■ What to produce
From the line with "source encoding and" through the line with "The discovery calculation", inclusive, return each line of the data below exactly and leave the rest out.

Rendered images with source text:
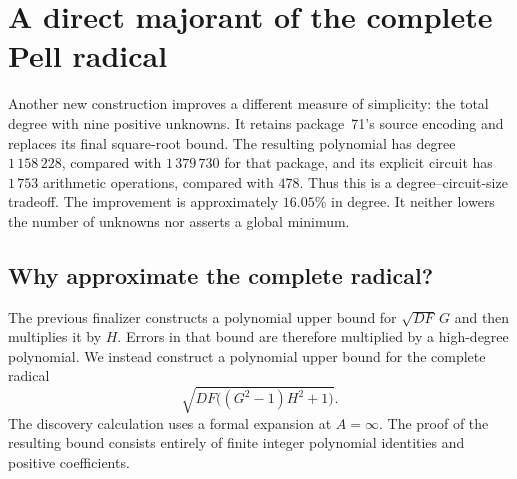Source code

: \section{A direct majorant of the complete Pell radical}
\label{sec:directmajorant}

Another new construction improves a different measure of simplicity:
the total degree with nine positive unknowns.  It retains package~71's
source encoding and replaces its final square-root bound.  The resulting
polynomial has degree $1\,158\,228$, compared with $1\,379\,730$ for that
package, and its explicit circuit has $1\,753$ arithmetic operations,
compared with $478$.  Thus this is a degree--circuit-size tradeoff.
The improvement is approximately $16.05\%$ in degree.  It neither lowers
the number of unknowns nor asserts a global minimum.

\subsection{Why approximate the complete radical?}

The previous finalizer constructs a polynomial upper bound for
$\sqrt{DF}\,G$ and then multiplies it by $H$.  Errors in that bound are
therefore multiplied by a high-degree polynomial.  We instead construct
a polynomial upper bound for the complete radical
\[
 \sqrt{DF\bigl((G^2-1)H^2+1\bigr)}.
\]
The discovery calculation uses a formal expansion at $A=\infty$.
The proof of the resulting bound consists entirely of finite integer
polynomial identities and positive coefficients.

■ Solved exercise
source encoding and replaces its final square-root bound.  The resulting
polynomial has degree $1\,158\,228$, compared with $1\,379\,730$ for that
package, and its explicit circuit has $1\,753$ arithmetic operations,
compared with $478$.  Thus this is a degree--circuit-size tradeoff.
The improvement is approximately $16.05\%$ in degree.  It neither lowers
the number of unknowns nor asserts a global minimum.

\subsection{Why approximate the complete radical?}

The previous finalizer constructs a polynomial upper bound for
$\sqrt{DF}\,G$ and then multiplies it by $H$.  Errors in that bound are
therefore multiplied by a high-degree polynomial.  We instead construct
a polynomial upper bound for the complete radical
\[
 \sqrt{DF\bigl((G^2-1)H^2+1\bigr)}.
\]
The discovery calculation uses a formal expansion at $A=\infty$.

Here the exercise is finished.